▶ _To do_: Return, word for word, only the lines of the data below that lie between the line with "## man printf" and the line with "An E conversion", those two lines included.

(Document images with source code)
------------------------------------------------

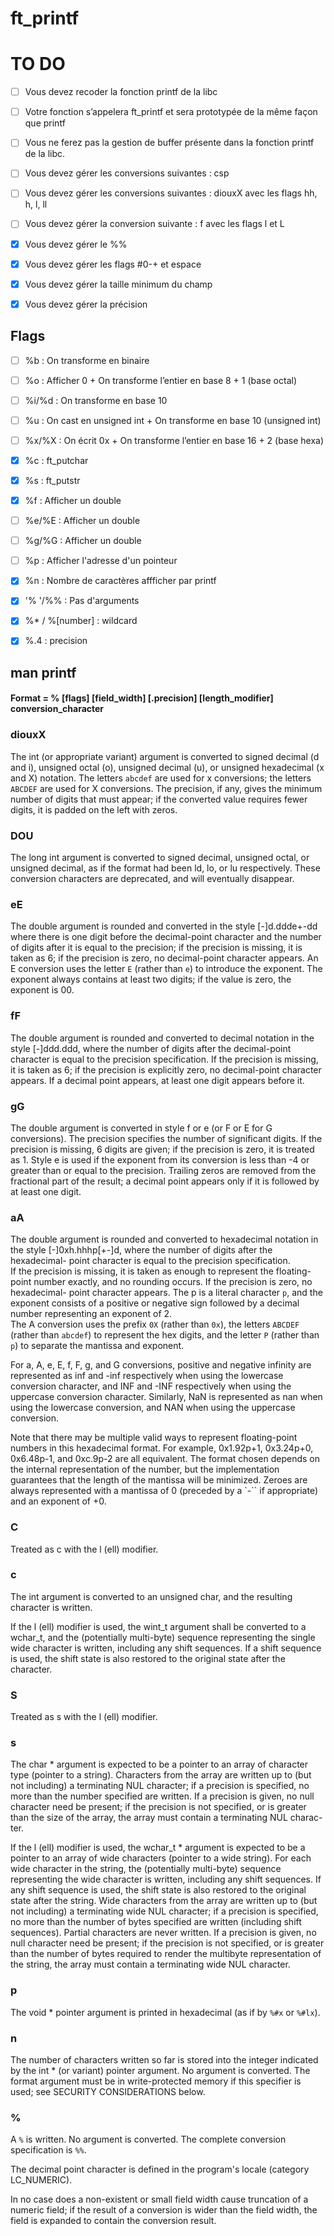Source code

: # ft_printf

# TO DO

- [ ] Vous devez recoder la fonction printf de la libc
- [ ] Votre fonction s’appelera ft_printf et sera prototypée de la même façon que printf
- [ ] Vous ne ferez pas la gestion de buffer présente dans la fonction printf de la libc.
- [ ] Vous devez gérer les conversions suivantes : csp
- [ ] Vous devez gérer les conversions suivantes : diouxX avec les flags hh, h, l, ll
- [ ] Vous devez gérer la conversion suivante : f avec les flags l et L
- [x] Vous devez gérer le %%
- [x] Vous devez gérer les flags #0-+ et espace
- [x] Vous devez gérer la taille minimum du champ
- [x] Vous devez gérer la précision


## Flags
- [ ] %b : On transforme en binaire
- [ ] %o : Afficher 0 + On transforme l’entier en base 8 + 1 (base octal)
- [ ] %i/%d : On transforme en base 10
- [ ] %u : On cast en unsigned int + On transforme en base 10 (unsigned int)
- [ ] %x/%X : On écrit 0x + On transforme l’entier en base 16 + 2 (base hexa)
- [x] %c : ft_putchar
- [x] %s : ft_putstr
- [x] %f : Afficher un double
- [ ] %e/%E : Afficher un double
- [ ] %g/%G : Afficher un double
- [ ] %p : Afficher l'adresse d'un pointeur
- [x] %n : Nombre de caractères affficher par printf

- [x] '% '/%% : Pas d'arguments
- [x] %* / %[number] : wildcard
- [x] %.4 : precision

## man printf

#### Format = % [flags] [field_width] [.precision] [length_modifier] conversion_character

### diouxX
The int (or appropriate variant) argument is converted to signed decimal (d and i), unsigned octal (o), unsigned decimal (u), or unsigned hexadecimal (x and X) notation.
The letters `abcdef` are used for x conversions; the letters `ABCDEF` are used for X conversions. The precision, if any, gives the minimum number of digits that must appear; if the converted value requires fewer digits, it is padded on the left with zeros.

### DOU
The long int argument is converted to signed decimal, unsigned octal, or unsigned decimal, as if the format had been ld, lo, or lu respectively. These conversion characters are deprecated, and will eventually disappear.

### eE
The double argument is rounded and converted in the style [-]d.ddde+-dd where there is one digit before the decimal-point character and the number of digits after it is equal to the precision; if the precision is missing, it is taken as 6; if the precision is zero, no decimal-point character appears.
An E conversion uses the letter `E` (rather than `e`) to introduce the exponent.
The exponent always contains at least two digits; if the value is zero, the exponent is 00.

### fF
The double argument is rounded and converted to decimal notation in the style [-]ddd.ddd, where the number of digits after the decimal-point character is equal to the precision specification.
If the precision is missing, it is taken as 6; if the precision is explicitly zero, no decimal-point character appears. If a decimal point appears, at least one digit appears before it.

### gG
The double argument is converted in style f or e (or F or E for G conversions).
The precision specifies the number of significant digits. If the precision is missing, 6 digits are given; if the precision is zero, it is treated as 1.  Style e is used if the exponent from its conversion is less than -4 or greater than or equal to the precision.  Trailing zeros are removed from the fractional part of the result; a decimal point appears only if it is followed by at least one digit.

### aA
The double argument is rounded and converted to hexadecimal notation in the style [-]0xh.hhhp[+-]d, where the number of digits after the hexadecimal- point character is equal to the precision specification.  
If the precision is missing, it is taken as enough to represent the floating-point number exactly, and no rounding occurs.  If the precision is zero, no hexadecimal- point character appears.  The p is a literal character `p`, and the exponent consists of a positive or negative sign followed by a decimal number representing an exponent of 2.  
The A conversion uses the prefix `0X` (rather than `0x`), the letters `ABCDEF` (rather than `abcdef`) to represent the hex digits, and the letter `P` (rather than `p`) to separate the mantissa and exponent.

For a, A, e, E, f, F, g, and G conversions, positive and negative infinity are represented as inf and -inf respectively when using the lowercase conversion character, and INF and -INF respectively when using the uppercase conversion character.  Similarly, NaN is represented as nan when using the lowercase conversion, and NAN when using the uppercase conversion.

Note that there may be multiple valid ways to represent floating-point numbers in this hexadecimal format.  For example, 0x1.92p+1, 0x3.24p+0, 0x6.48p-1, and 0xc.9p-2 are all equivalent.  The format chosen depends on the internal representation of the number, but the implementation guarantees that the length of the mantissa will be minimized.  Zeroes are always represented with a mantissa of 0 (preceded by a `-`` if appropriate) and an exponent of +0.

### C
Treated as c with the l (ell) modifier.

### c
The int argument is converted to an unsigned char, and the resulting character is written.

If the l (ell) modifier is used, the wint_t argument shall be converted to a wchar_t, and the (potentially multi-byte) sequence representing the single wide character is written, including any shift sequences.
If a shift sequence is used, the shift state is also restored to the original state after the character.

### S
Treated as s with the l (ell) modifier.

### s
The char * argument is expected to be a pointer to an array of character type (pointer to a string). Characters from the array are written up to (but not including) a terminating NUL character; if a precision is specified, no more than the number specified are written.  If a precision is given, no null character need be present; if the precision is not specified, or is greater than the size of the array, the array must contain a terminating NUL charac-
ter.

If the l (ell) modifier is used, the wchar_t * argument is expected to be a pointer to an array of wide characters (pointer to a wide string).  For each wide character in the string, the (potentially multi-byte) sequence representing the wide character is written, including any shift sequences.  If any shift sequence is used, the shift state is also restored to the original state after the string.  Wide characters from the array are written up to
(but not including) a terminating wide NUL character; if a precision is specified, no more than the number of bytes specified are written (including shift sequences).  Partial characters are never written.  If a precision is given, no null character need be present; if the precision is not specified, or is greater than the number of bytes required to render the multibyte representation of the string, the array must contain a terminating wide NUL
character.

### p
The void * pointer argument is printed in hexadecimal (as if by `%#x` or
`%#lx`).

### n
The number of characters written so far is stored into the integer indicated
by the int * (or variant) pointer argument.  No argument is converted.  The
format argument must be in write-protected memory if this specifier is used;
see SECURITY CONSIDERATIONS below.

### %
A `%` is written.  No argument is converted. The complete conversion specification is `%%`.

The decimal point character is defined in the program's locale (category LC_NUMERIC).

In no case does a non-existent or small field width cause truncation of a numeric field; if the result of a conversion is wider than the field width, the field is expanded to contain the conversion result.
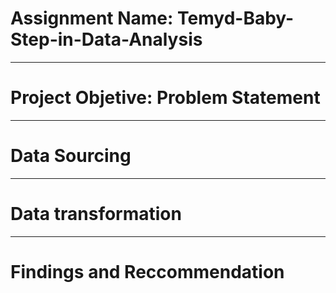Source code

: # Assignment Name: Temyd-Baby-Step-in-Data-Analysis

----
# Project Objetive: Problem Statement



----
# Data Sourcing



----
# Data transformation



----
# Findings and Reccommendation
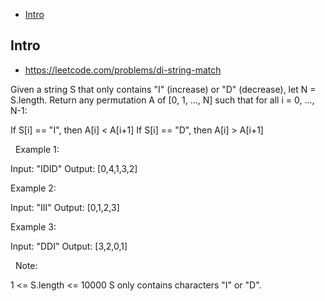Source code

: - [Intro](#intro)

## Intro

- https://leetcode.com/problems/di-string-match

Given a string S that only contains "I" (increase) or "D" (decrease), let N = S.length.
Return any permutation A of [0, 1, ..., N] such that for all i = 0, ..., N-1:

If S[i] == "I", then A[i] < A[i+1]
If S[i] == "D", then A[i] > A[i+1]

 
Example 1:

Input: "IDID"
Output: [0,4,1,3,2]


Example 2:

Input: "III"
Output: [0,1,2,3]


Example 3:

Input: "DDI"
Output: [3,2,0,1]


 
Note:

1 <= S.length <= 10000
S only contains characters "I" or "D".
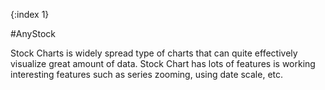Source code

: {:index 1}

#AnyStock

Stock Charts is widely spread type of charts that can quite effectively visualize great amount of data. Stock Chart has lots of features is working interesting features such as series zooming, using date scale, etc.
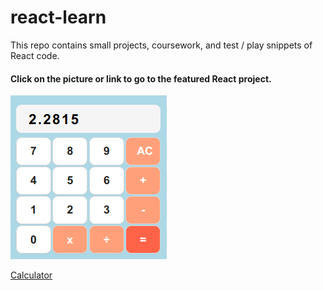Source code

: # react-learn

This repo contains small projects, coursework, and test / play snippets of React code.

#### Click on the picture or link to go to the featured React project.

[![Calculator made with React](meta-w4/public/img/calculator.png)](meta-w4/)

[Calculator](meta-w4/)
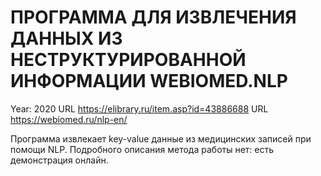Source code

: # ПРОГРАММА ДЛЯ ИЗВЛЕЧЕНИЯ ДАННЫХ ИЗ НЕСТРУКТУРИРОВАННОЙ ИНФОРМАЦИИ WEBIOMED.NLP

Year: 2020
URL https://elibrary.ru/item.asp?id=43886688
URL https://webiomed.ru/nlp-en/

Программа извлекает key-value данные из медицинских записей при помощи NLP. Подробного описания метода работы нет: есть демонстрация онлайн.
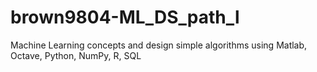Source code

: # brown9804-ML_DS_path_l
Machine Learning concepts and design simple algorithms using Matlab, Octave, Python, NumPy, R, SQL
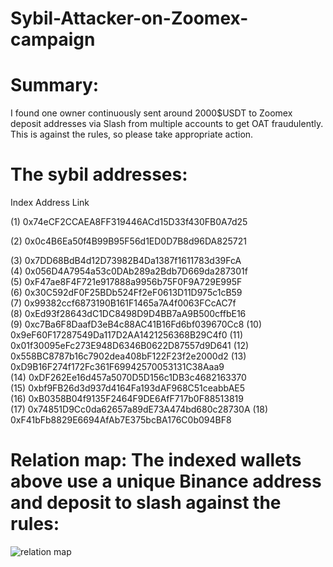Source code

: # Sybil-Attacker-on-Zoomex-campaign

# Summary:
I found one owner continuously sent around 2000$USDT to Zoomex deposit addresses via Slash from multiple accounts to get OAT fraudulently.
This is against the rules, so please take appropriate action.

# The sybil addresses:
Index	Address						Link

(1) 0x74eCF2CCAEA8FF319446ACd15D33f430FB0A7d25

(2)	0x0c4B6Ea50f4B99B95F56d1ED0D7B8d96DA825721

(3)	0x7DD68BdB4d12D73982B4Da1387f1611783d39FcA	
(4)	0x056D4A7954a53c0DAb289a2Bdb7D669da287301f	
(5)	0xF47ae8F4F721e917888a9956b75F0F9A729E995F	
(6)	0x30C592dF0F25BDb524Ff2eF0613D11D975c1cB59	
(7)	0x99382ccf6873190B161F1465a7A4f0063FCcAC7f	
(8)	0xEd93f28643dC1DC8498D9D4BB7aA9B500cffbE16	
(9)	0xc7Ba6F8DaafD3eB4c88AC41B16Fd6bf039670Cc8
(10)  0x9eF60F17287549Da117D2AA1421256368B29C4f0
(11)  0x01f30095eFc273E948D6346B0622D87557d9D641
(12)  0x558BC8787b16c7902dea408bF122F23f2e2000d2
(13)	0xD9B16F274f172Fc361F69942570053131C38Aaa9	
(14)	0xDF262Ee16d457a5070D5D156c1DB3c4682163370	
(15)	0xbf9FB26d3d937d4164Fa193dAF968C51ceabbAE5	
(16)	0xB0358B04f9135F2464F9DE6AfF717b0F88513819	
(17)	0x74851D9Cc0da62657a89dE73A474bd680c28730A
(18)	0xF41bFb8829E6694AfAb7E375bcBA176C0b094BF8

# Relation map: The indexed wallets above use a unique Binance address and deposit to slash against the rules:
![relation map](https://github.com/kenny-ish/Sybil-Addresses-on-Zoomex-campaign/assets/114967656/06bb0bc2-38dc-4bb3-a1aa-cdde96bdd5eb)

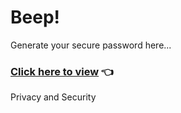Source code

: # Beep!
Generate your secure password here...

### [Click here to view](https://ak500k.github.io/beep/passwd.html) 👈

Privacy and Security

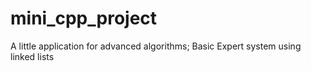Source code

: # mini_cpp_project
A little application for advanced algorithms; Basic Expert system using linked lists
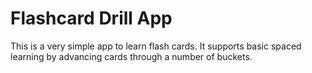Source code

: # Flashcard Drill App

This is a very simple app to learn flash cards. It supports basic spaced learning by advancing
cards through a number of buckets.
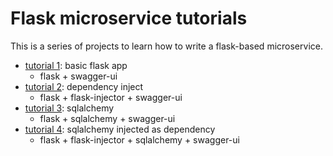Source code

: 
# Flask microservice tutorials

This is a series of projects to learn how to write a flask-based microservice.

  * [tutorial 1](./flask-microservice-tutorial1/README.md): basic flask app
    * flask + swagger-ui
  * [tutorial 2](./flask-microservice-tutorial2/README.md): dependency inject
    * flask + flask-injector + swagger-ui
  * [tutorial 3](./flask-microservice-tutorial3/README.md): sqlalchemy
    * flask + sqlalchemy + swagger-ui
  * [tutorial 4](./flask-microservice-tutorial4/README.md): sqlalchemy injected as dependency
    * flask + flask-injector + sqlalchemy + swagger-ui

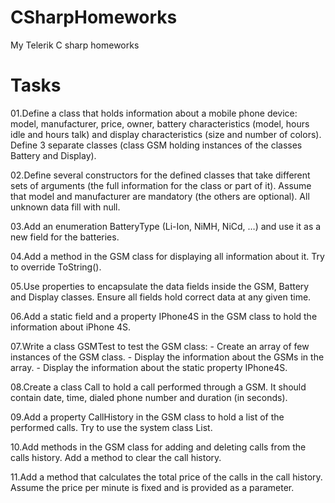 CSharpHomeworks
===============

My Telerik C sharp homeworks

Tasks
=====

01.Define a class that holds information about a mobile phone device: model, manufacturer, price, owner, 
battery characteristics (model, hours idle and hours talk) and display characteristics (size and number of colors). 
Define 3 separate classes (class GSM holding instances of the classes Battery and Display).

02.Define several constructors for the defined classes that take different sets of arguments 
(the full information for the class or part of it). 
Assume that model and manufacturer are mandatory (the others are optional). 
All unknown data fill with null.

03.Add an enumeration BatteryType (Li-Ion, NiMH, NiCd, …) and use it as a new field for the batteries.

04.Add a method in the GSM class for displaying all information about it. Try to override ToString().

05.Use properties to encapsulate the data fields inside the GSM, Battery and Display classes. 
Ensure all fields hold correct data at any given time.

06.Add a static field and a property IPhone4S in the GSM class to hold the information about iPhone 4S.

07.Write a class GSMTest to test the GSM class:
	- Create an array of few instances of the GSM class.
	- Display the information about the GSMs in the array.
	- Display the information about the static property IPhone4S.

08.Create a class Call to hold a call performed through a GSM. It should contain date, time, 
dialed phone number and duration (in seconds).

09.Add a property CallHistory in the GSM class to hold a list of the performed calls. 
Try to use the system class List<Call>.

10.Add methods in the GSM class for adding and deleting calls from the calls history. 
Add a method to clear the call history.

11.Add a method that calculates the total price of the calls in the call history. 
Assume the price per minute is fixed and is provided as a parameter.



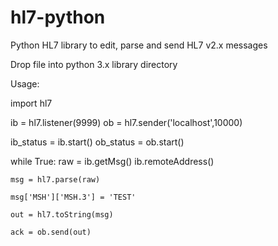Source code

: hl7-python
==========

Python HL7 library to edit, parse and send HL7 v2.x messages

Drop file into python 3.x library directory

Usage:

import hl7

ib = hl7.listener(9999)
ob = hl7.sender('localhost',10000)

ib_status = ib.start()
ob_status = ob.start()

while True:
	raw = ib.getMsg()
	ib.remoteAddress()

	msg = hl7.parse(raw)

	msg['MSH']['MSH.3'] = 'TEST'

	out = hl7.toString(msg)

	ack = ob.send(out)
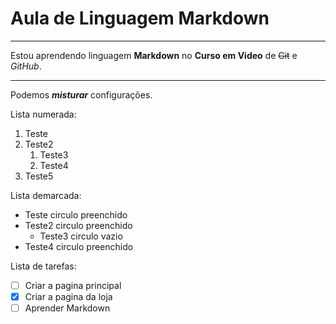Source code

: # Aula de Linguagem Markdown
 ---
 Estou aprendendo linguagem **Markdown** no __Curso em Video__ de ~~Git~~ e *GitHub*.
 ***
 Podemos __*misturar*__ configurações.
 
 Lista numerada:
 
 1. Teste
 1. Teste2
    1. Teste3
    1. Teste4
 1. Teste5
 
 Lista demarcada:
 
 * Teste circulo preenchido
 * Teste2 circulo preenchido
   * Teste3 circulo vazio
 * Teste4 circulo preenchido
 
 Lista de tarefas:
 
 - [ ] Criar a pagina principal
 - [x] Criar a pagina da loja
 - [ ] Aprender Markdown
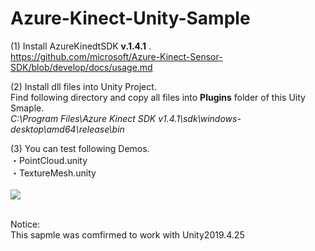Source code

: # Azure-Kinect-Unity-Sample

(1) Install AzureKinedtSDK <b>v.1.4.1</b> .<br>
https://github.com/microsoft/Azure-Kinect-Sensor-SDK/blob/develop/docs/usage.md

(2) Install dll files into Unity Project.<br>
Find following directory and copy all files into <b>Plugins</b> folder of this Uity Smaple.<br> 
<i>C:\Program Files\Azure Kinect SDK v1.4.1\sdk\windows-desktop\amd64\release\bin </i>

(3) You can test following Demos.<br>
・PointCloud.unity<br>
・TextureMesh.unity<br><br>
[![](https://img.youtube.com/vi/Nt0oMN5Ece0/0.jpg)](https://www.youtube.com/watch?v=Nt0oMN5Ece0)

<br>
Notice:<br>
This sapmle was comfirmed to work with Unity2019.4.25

------------------------------------------------

▶ _Response to the exercise_:
## man printf

#### Format = % [flags] [field_width] [.precision] [length_modifier] conversion_character

### diouxX
The int (or appropriate variant) argument is converted to signed decimal (d and i), unsigned octal (o), unsigned decimal (u), or unsigned hexadecimal (x and X) notation.
The letters `abcdef` are used for x conversions; the letters `ABCDEF` are used for X conversions. The precision, if any, gives the minimum number of digits that must appear; if the converted value requires fewer digits, it is padded on the left with zeros.

### DOU
The long int argument is converted to signed decimal, unsigned octal, or unsigned decimal, as if the format had been ld, lo, or lu respectively. These conversion characters are deprecated, and will eventually disappear.

### eE
The double argument is rounded and converted in the style [-]d.ddde+-dd where there is one digit before the decimal-point character and the number of digits after it is equal to the precision; if the precision is missing, it is taken as 6; if the precision is zero, no decimal-point character appears.
An E conversion uses the letter `E` (rather than `e`) to introduce the exponent.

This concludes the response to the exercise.